■ EXERCISE OBJECTIVE
Give back the whole listing exactly as written, leaving out each picture.

● ● ●

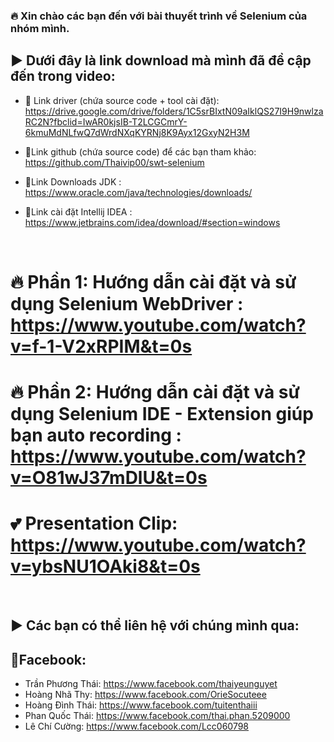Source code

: ### 🔥 Xin chào các bạn đến với bài thuyết trình về Selenium của nhóm mình.

### <h2>▶ Dưới đây là link download mà mình đã đề cập đến trong video:</h2>

- 🔗 Link driver (chứa source code + tool cài đặt): https://drive.google.com/drive/folders/1C5srBIxtN09aIklQS27I9H9nwlzaRC2N?fbclid=IwAR0kjsIB-T2LCGCmrY-6kmuMdNLfwQ7dWrdNXqKYRNj8K9Ayx12GxyN2H3M

- 🔗Link github (chứa source code) để các bạn tham khảo: https://github.com/Thaivip00/swt-selenium

- 🔗Link Downloads JDK : https://www.oracle.com/java/technologies/downloads/

- 🔗Link cài đặt Intellij IDEA : https://www.jetbrains.com/idea/download/#section=windows

</br>

# 🔥 Phần 1: Hướng dẫn cài đặt và sử dụng Selenium WebDriver : https://www.youtube.com/watch?v=f-1-V2xRPIM&t=0s

# 🔥 Phần 2: Hướng dẫn cài đặt và sử dụng Selenium IDE - Extension giúp bạn auto recording : https://www.youtube.com/watch?v=O81wJ37mDlU&t=0s

# 💕 Presentation Clip: https://www.youtube.com/watch?v=ybsNU1OAki8&t=0s

</br>

### <h2>▶ Các bạn có thể liên hệ với chúng mình qua:</h2>

## 📢Facebook:

- Trần Phương Thái: https://www.facebook.com/thaiyeunguyet
- Hoàng Nhã Thy: https://www.facebook.com/OrieSocuteee
- Hoàng Đình Thái: https://www.facebook.com/tuitenthaiii
- Phan Quốc Thái: https://www.facebook.com/thai.phan.5209000
- Lê Chí Cường: https://www.facebook.com/Lcc060798

</br>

● ● ●

■ EXPECTED OUTPUT
Source code

: ### 🔥 Xin chào các bạn đến với bài thuyết trình về Selenium của nhóm mình.

### <h2>▶ Dưới đây là link download mà mình đã đề cập đến trong video:</h2>

- 🔗 Link driver (chứa source code + tool cài đặt): https://drive.google.com/drive/folders/1C5srBIxtN09aIklQS27I9H9nwlzaRC2N?fbclid=IwAR0kjsIB-T2LCGCmrY-6kmuMdNLfwQ7dWrdNXqKYRNj8K9Ayx12GxyN2H3M

- 🔗Link github (chứa source code) để các bạn tham khảo: https://github.com/Thaivip00/swt-selenium

- 🔗Link Downloads JDK : https://www.oracle.com/java/technologies/downloads/

- 🔗Link cài đặt Intellij IDEA : https://www.jetbrains.com/idea/download/#section=windows

</br>

# 🔥 Phần 1: Hướng dẫn cài đặt và sử dụng Selenium WebDriver : https://www.youtube.com/watch?v=f-1-V2xRPIM&t=0s

# 🔥 Phần 2: Hướng dẫn cài đặt và sử dụng Selenium IDE - Extension giúp bạn auto recording : https://www.youtube.com/watch?v=O81wJ37mDlU&t=0s

# 💕 Presentation Clip: https://www.youtube.com/watch?v=ybsNU1OAki8&t=0s

</br>

### <h2>▶ Các bạn có thể liên hệ với chúng mình qua:</h2>

## 📢Facebook:

- Trần Phương Thái: https://www.facebook.com/thaiyeunguyet
- Hoàng Nhã Thy: https://www.facebook.com/OrieSocuteee
- Hoàng Đình Thái: https://www.facebook.com/tuitenthaiii
- Phan Quốc Thái: https://www.facebook.com/thai.phan.5209000
- Lê Chí Cường: https://www.facebook.com/Lcc060798

</br>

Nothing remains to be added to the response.